Dynamic Programming-Based Redundancy Resolution for Path Planning of Redundant Manipulators Considering Breakpoints

This paper proposes a redundancy resolution algorithm for a redundant manipulator based on dynamic programming. This algorithm can compute the desired joint angles at each point on a pre-planned discrete path in Cartesian space, while ensuring that the angles, velocities, and accelerations of each joint do not exceed the manipulator's constraints. We obtain the analytical solution to the inverse kinematics problem of the manipulator using a parameterization method, transforming the redundancy resolution problem into an optimization problem of determining the parameters at each path point. The constraints on joint velocity and acceleration serve as constraints for the optimization problem. Then all feasible inverse kinematic solutions for each pose under the joint angle constraints of the manipulator are obtained through parameterization methods, and the globally optimal solution to this problem is obtained through the dynamic programming algorithm.
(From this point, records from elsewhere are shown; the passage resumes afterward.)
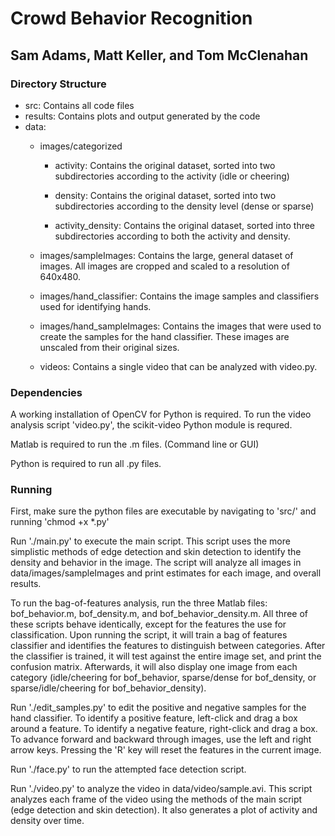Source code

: Crowd Behavior Recognition
===========================================
Sam Adams, Matt Keller, and Tom McClenahan
--------------------------------------------

### Directory Structure ###
* src: Contains all code files
* results: Contains plots and output generated by the code
* data:
  - images/categorized
    + activity: Contains the original dataset, sorted into two subdirectories according to the activity (idle or cheering) 

    + density: Contains the original dataset, sorted into two subdirectories according to the density level (dense or sparse)

    + activity_density: Contains the original dataset, sorted into three subdirectories according to both the activity and density.

  - images/sampleImages: Contains the large, general dataset of images. All images are cropped and scaled to a resolution of 640x480.

  - images/hand_classifier: Contains the image samples and classifiers used for identifying hands.

  - images/hand_sampleImages: Contains the images that were used to create the samples for the hand classifier. These images are unscaled from their original sizes.

  - videos: Contains a single video that can be analyzed with video.py.

### Dependencies ###
A working installation of OpenCV for Python is required.
To run the video analysis script 'video.py', the scikit-video Python module is requred.

Matlab is required to run the .m files. (Command line or GUI)

Python is required to run all .py files.

### Running ###

First, make sure the python files are executable by navigating to 'src/' and running 'chmod +x *.py'

Run './main.py' to execute the main script. This script uses the more simplistic methods of edge detection and skin detection to identify the density and behavior in the image. The script will analyze all images in data/images/sampleImages and print estimates for each image, and overall results.

To run the bag-of-features analysis, run the three Matlab files: bof_behavior.m, bof_density.m, and bof_behavior_density.m. All three of these scripts behave identically, except for the features the use for classification. Upon running the script, it will train a bag of features classifier and identifies the features to distinguish between categories. After the classifier is trained, it will test against the entire image set, and print the confusion matrix.
Afterwards, it will also display one image from each category (idle/cheering for bof_behavior, sparse/dense for bof_density, or sparse/idle/cheering for bof_behavior_density).

Run './edit_samples.py' to edit the positive and negative samples for the hand classifier. To identify a positive feature, left-click and drag a box around a feature. To identify a negative feature, right-click and drag a box. To advance forward and backward through images, use the left and right arrow keys. Pressing the 'R' key will reset the features in the current image.

Run './face.py' to run the attempted face detection script.

Run './video.py' to analyze the video in data/video/sample.avi. This script analyzes each frame of the video using the methods of the main script (edge detection and skin detection). It also generates a plot of activity and density over time.
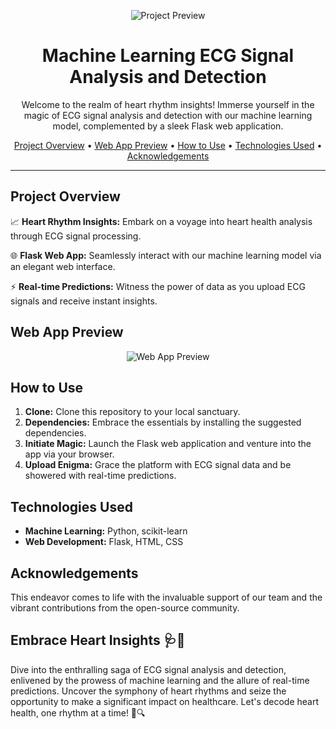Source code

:<!-- Machine Learning ECG Signal Analysis and Detection README -->

<p align="center">
  <img src="https://media.springernature.com/lw685/springer-static/image/art%3A10.1038%2Fs41598-021-97118-5/MediaObjects/41598_2021_97118_Fig4_HTML.png" alt="Project Preview"/>
</p>

<h1 align="center">Machine Learning ECG Signal Analysis and Detection</h1>

<p align="center">
  Welcome to the realm of heart rhythm insights! Immerse yourself in the magic of ECG signal analysis and detection with our machine learning model, complemented by a sleek Flask web application.
</p>

<div align="center">
  <a href="#project-overview">Project Overview</a> •
  <a href="#web-app-preview">Web App Preview</a> •
  <a href="#how-to-use">How to Use</a> •
  <a href="#technologies-used">Technologies Used</a> •
  <a href="#acknowledgements">Acknowledgements</a>
</div>

---

## Project Overview

📈 **Heart Rhythm Insights:** Embark on a voyage into heart health analysis through ECG signal processing.

🌐 **Flask Web App:** Seamlessly interact with our machine learning model via an elegant web interface.

⚡ **Real-time Predictions:** Witness the power of data as you upload ECG signals and receive instant insights.

## Web App Preview

<p align="center">
  <img src="web-app-preview.jpg" alt="Web App Preview"/>
</p>

## How to Use

1. **Clone:** Clone this repository to your local sanctuary.
2. **Dependencies:** Embrace the essentials by installing the suggested dependencies.
3. **Initiate Magic:** Launch the Flask web application and venture into the app via your browser.
4. **Upload Enigma:** Grace the platform with ECG signal data and be showered with real-time predictions.

## Technologies Used

- **Machine Learning:** Python, scikit-learn
- **Web Development:** Flask, HTML, CSS

## Acknowledgements

This endeavor comes to life with the invaluable support of our team and the vibrant contributions from the open-source community.

## Embrace Heart Insights 🩺💓

Dive into the enthralling saga of ECG signal analysis and detection, enlivened by the prowess of machine learning and the allure of real-time predictions. Uncover the symphony of heart rhythms and seize the opportunity to make a significant impact on healthcare. Let's decode heart health, one rhythm at a time! 🚀🔍
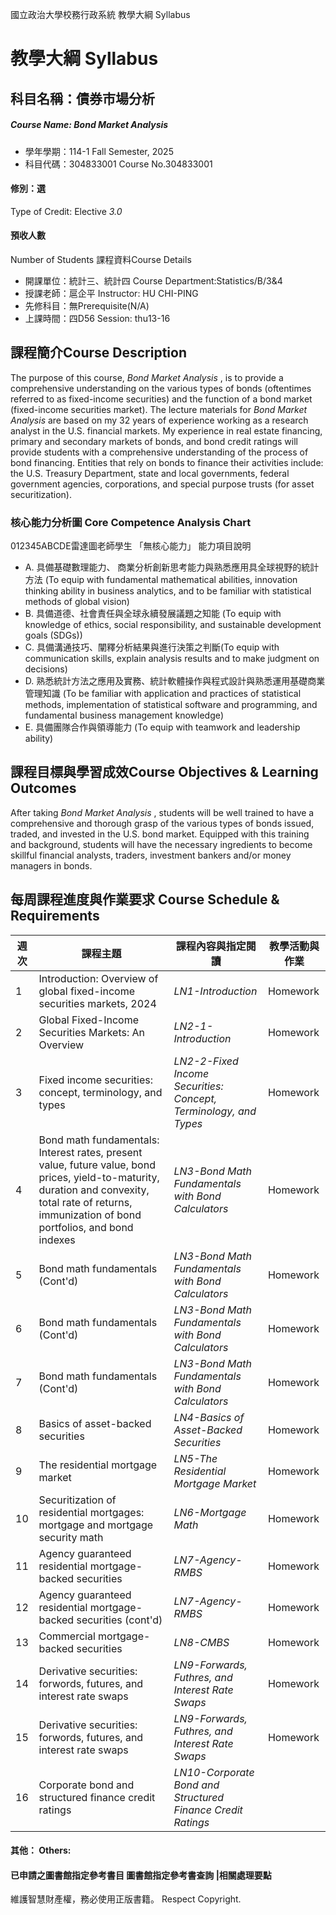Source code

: 國立政治大學校務行政系統 教學大綱 Syllabus
# 教學大綱 Syllabus
##  科目名稱：債券市場分析
#####  Course Name: Bond Market Analysis
  * 學年學期：114-1 Fall Semester, 2025 
  * 科目代碼：304833001 Course No.304833001
#### 修別：選
Type of Credit: Elective 
_3.0_
#### 預收人數
Number of Students
課程資料Course Details
  * 開課單位：統計三、統計四 Course Department:Statistics/B/3&4 
  * 授課老師：扈企平 Instructor: HU CHI-PING 
  * 先修科目：無Prerequisite(N/A)
  * 上課時間：四D56 Session: thu13-16 
##  課程簡介Course Description
The purpose of this course, _Bond Market Analysis_ , is to provide a comprehensive understanding on the various types of bonds (oftentimes referred to as fixed-income securities) and the function of a bond market (fixed-income securities market). The lecture materials for _Bond Market Analysis_ are based on my 32 years of experience working as a research analyst in the U.S. financial markets. My experience in real estate financing, primary and secondary markets of bonds, and bond credit ratings will provide students with a comprehensive understanding of the process of bond financing. Entities that rely on bonds to finance their activities include: the U.S. Treasury Department, state and local governments, federal government agencies, corporations, and special purpose trusts (for asset securitization). 
###  核心能力分析圖 Core Competence Analysis Chart
012345ABCDE雷達圖老師學生
「無核心能力」 
能力項目說明
  * A. 具備基礎數理能力、 商業分析創新思考能力與熟悉應用具全球視野的統計方法 (To equip with fundamental mathematical abilities, innovation thinking ability in business analytics, and to be familiar with statistical methods of global vision)
  * B. 具備道德、社會責任與全球永續發展議題之知能 (To equip with knowledge of ethics, social responsibility, and sustainable development goals (SDGs))
  * C. 具備溝通技巧、闡釋分析結果與進行決策之判斷(To equip with communication skills, explain analysis results and to make judgment on decisions)
  * D. 熟悉統計方法之應用及實務、統計軟體操作與程式設計與熟悉運用基礎商業管理知識 (To be familiar with application and practices of statistical methods, implementation of statistical software and programming, and fundamental business management knowledge)
  * E. 具備團隊合作與領導能力 (To equip with teamwork and leadership ability)
##  課程目標與學習成效Course Objectives & Learning Outcomes 
After taking _Bond Market Analysis_ , students will be well trained to have a comprehensive and thorough grasp of the various types of bonds issued, traded, and invested in the U.S. bond market. Equipped with this training and background, students will have the necessary ingredients to become skillful financial analysts, traders, investment bankers and/or money managers in bonds. 
##  每周課程進度與作業要求 Course Schedule & Requirements
週次 |  課程主題 |  課程內容與指定閱讀 |  教學活動與作業  
---|---|---|---  
1 |  Introduction: Overview of global fixed-income securities markets, 2024 |  _LN1-Introduction_ |  Homework   
2 |  Global Fixed-Income Securities Markets: An Overview  |  _LN2-1-Introduction_ |  Homework  
3 |  Fixed income securities: concept, terminology, and types  |  _LN2-2-Fixed Income Securities: Concept, Terminology, and Types_ |  Homework  
4 |  Bond math fundamentals: Interest rates, present value, future value, bond prices, yield-to-maturity, duration and convexity, total rate of returns, immunization of bond portfolios, and bond indexes |  _LN3-Bond Math Fundamentals with Bond Calculators_ |  Homework  
5 |  Bond math fundamentals (Cont'd) |  _LN3-Bond Math Fundamentals with Bond Calculators_ |  Homework  
6 |  Bond math fundamentals (Cont'd) |  _LN3-Bond Math Fundamentals with Bond Calculators_ |  Homework  
7 |  Bond math fundamentals (Cont'd) |  _LN3-Bond Math Fundamentals with Bond Calculators_ |  Homework  
8 |  Basics of asset-backed securities  |  _LN4-Basics of Asset-Backed Securities_ |  Homework  
9 |  The residential mortgage market |  _LN5-The Residential Mortgage Market_ |  Homework  
10 |  Securitization of residential mortgages: mortgage and mortgage security math |  _LN6-Mortgage Math_ |  Homework  
11 |  Agency guaranteed residential mortgage- backed securities |  _LN7-Agency-RMBS_ |  Homework  
12 |  Agency guaranteed residential mortgage- backed securities (cont'd) |  _LN7-Agency-RMBS_ |  Homework  
13 |  Commercial mortgage-backed securities  |  _LN8-CMBS_ |  Homework  
14 |  Derivative securities: forwords, futures, and interest rate swaps |  _LN9-Forwards, Futhres, and Interest Rate Swaps_ |  Homework  
15 |  Derivative securities: forwords, futures, and interest rate swaps |  _LN9-Forwards, Futhres, and Interest Rate Swaps_ |  Homework  
16 |  Corporate bond and structured finance credit ratings |  _LN10-Corporate Bond and Structured Finance Credit Ratings_ |   
####  其他： Others:
####  已申請之圖書館指定參考書目  圖書館指定參考書查詢 |相關處理要點
維護智慧財產權，務必使用正版書籍。 Respect Copyright.
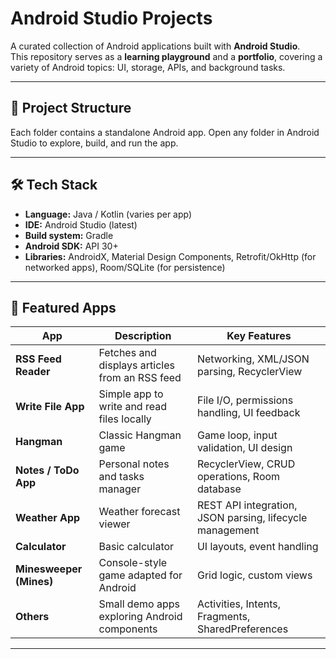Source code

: # Android Studio Projects

A curated collection of Android applications built with **Android Studio**.  
This repository serves as a **learning playground** and a **portfolio**, covering a variety of Android topics: UI, storage, APIs, and background tasks.

---

## 📂 Project Structure

Each folder contains a standalone Android app. Open any folder in Android Studio to explore, build, and run the app.

---
## 🛠 Tech Stack

- **Language:** Java / Kotlin (varies per app)  
- **IDE:** Android Studio (latest)  
- **Build system:** Gradle  
- **Android SDK:** API 30+  
- **Libraries:** AndroidX, Material Design Components, Retrofit/OkHttp (for networked apps), Room/SQLite (for persistence)  

---

## 📱 Featured Apps

| App | Description | Key Features |
|-----|-------------|--------------|
| **RSS Feed Reader** | Fetches and displays articles from an RSS feed | Networking, XML/JSON parsing, RecyclerView |
| **Write File App** | Simple app to write and read files locally | File I/O, permissions handling, UI feedback |
| **Hangman** | Classic Hangman game | Game loop, input validation, UI design |
| **Notes / ToDo App** | Personal notes and tasks manager | RecyclerView, CRUD operations, Room database |
| **Weather App** | Weather forecast viewer | REST API integration, JSON parsing, lifecycle management |
| **Calculator** | Basic calculator | UI layouts, event handling |
| **Minesweeper (Mines)** | Console-style game adapted for Android | Grid logic, custom views |
| **Others** | Small demo apps exploring Android components | Activities, Intents, Fragments, SharedPreferences |

---

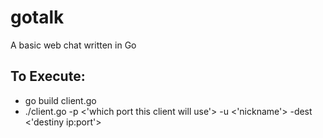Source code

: # gotalk
A basic web chat written in Go
<h2>To Execute:</h2>
<ul>
  <li>go build client.go</li>
  <li>./client.go -p <'which port this client will use'> -u <'nickname'> -dest <'destiny ip:port'> </li>
</ul>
On the other hand, if a feasible joint-space path satisfying the constraints does not exist, the proposed algorithm can compute the minimum number of breakpoints required for the path and partition the path with as few breakpoints as possible to facilitate the manipulator's operation along the path. The algorithm can also determine the optimal selection of breakpoints to minimize the global cost function, rather than simply interrupting when the manipulator is unable to continue operating. The proposed algorithm is tested using a manipulator produced by a certain manufacturer, demonstrating the effectiveness of the algorithm.